Hi!
"Grant Rettke" grettke@acm.org wrote:
Hi,
With Subversion the motto is "commit frequently". I commit after nearly every change, no matter how small. What is the motto/approach/style for committing to Monticello your changes to your classes?
I think this is a bit personal. Some people tend to commit in the same frequency as when using CVS/Svn or similar - "per feature or fix" so to speak. But since you can't selectively commit say a single class (as you can in CVS/Svn and those) this doesn't really hold for my personal way of working. In say CVS I can sit back and make 5 different commits on different parts of my file tree.
Or in other words - if you are very sequential in your work (only doing one fix or feature at a time) then it works (if you don't mind the time it takes - a larger package takes a bit of time to snapshot).
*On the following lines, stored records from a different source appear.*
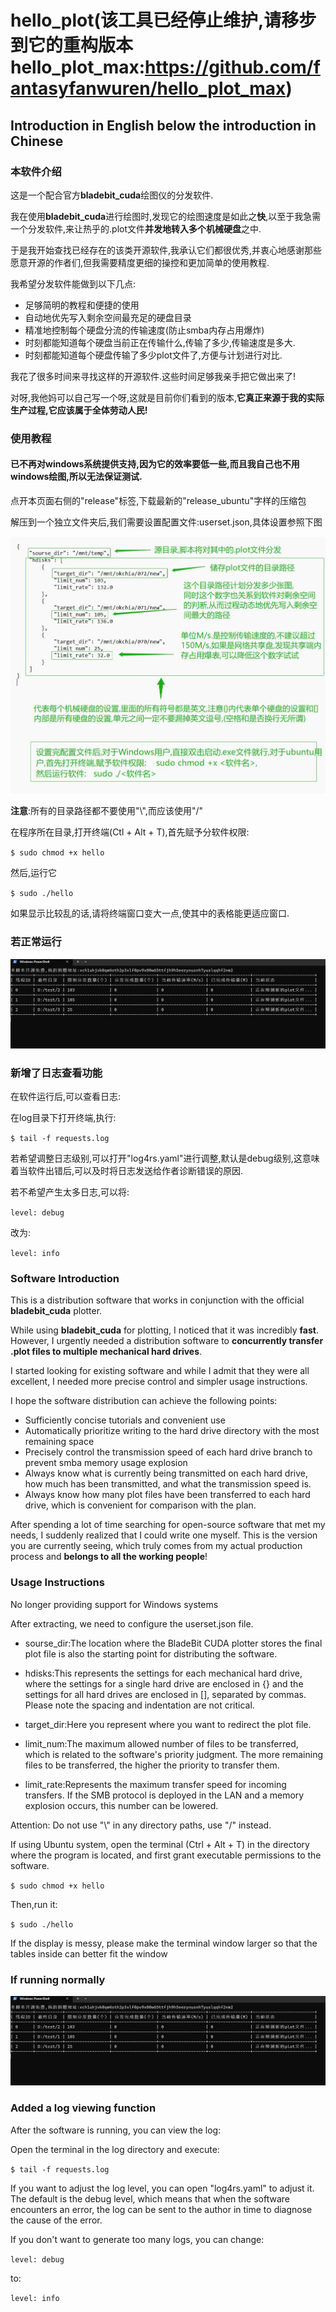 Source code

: ﻿# hello_plot(该工具已经停止维护,请移步到它的重构版本hello_plot_max:https://github.com/fantasyfanwuren/hello_plot_max)
 

## Introduction in English below the introduction in Chinese

### 本软件介绍

这是一个配合官方**bladebit_cuda**绘图仪的分发软件.

我在使用**bladebit_cuda**进行绘图时,发现它的绘图速度是如此之**快**,以至于我急需一个分发软件,来让热乎的.plot文件**并发地转入多个机械硬盘**之中.

于是我开始查找已经存在的该类开源软件,我承认它们都很优秀,并衷心地感谢那些愿意开源的作者们,但我需要精度更细的操控和更加简单的使用教程.

我希望分发软件能做到以下几点:

* 足够简明的教程和便捷的使用
* 自动地优先写入剩余空间最充足的硬盘目录
* 精准地控制每个硬盘分流的传输速度(防止smba内存占用爆炸)
* 时刻都能知道每个硬盘当前正在传输什么,传输了多少,传输速度是多大.
* 时刻都能知道每个硬盘传输了多少plot文件了,方便与计划进行对比.

我花了很多时间来寻找这样的开源软件.这些时间足够我亲手把它做出来了!

对呀,我他妈可以自己写一个呀,这就是目前你们看到的版本,**它真正来源于我的实际生产过程,它应该属于全体劳动人民!**

### 使用教程

#### 已不再对windows系统提供支持,因为它的效率要低一些,而且我自己也不用windows绘图,所以无法保证测试.

点开本页面右侧的"release"标签,下载最新的"release_ubuntu"字样的压缩包

解压到一个独立文件夹后,我们需要设置配置文件:userset.json,具体设置参照下图

![关于如何设置参数](/how_to_use.jpg "参数设置")

**注意**:所有的目录路径都不要使用"\\",而应该使用"/"

在程序所在目录,打开终端(Ctl + Alt + T),首先赋予分软件权限:

``
$ sudo chmod +x hello
``

然后,运行它

``
$ sudo ./hello
``

如果显示比较乱的话,请将终端窗口变大一点,使其中的表格能更适应窗口.


### 若正常运行

![若正常运行](/run_normaly.png "运行正常")

### 新增了日志查看功能

在软件运行后,可以查看日志:

在log目录下打开终端,执行:

``
$ tail -f requests.log
``

若希望调整日志级别,可以打开"log4rs.yaml"进行调整,默认是debug级别,这意味着当软件出错后,可以及时将日志发送给作者诊断错误的原因.

若不希望产生太多日志,可以将:

``
level: debug
``

改为:

``
level: info
``


### Software Introduction

This is a distribution software that works in conjunction with the official **bladebit_cuda** plotter.

While using **bladebit_cuda** for plotting, I noticed that it was incredibly **fast**. However, I urgently needed a distribution software to **concurrently transfer .plot files to multiple mechanical hard drives**.

I started looking for existing software and while I admit that they were all excellent, I needed more precise control and simpler usage instructions.

I hope the software distribution can achieve the following points:

* Sufficiently concise tutorials and convenient use
* Automatically prioritize writing to the hard drive directory with the most remaining space
* Precisely control the transmission speed of each hard drive branch to prevent smba memory usage explosion
* Always know what is currently being transmitted on each hard drive, how much has been transmitted, and what the transmission speed is.
* Always know how many plot files have been transferred to each hard drive, which is convenient for comparison with the plan.

After spending a lot of time searching for open-source software that met my needs, I suddenly realized that I could write one myself. This is the version you are currently seeing, which truly comes from my actual production process and **belongs to all the working people**!

### Usage Instructions

No longer providing support for Windows systems

After extracting, we need to configure the userset.json file.

* sourse_dir:The location where the BladeBit CUDA plotter stores the final plot file is also the starting point for distributing the software.

* hdisks:This represents the settings for each mechanical hard drive, where the settings for a single hard drive are enclosed in {} and the settings for all hard drives are enclosed in [], separated by commas. Please note the spacing and indentation are not critical.

* target_dir:Here you represent where you want to redirect the plot file.

* limit_num:The maximum allowed number of files to be transferred, which is related to the software's priority judgment. The more remaining files to be transferred, the higher the priority to transfer them.

* limit_rate:Represents the maximum transfer speed for incoming transfers. If the SMB protocol is deployed in the LAN and a memory explosion occurs, this number can be lowered.

Attention: Do not use "\\" in any directory paths, use "/" instead.

If using Ubuntu system, open the terminal (Ctrl + Alt + T) in the directory where the program is located, and first grant executable permissions to the software.

``
$ sudo chmod +x hello
``

Then,run it:

``
$ sudo ./hello
``

If the display is messy, please make the terminal window larger so that the tables inside can better fit the window

### If running normally

![If running normally](/run_normaly.png "running normally")

### Added a log viewing function

After the software is running, you can view the log:

Open the terminal in the log directory and execute:

``
$ tail -f requests.log
``

If you want to adjust the log level, you can open "log4rs.yaml" to adjust it. The default is the debug level, which means that when the software encounters an error, the log can be sent to the author in time to diagnose the cause of the error.

If you don't want to generate too many logs, you can change:

``
level: debug
``

to:

``
level: info
``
But I tend to do lots of things intertwined and then it breaks for me - so I tend to do commits more seldomly, more like checkpoints.
But when I do commit - say a few times per day - then I first use the "changes" button to bring up a diff view and write a proper version comment listing all things I have done - that list tend to end up somewhere between 5 and 10 items.
The reason I can get away with this is the superb merging capabilities in Monticello - merging snapshots from different people and branches is very easy even if the snapshots contain several changes - so the granularity is not that big a deal for me.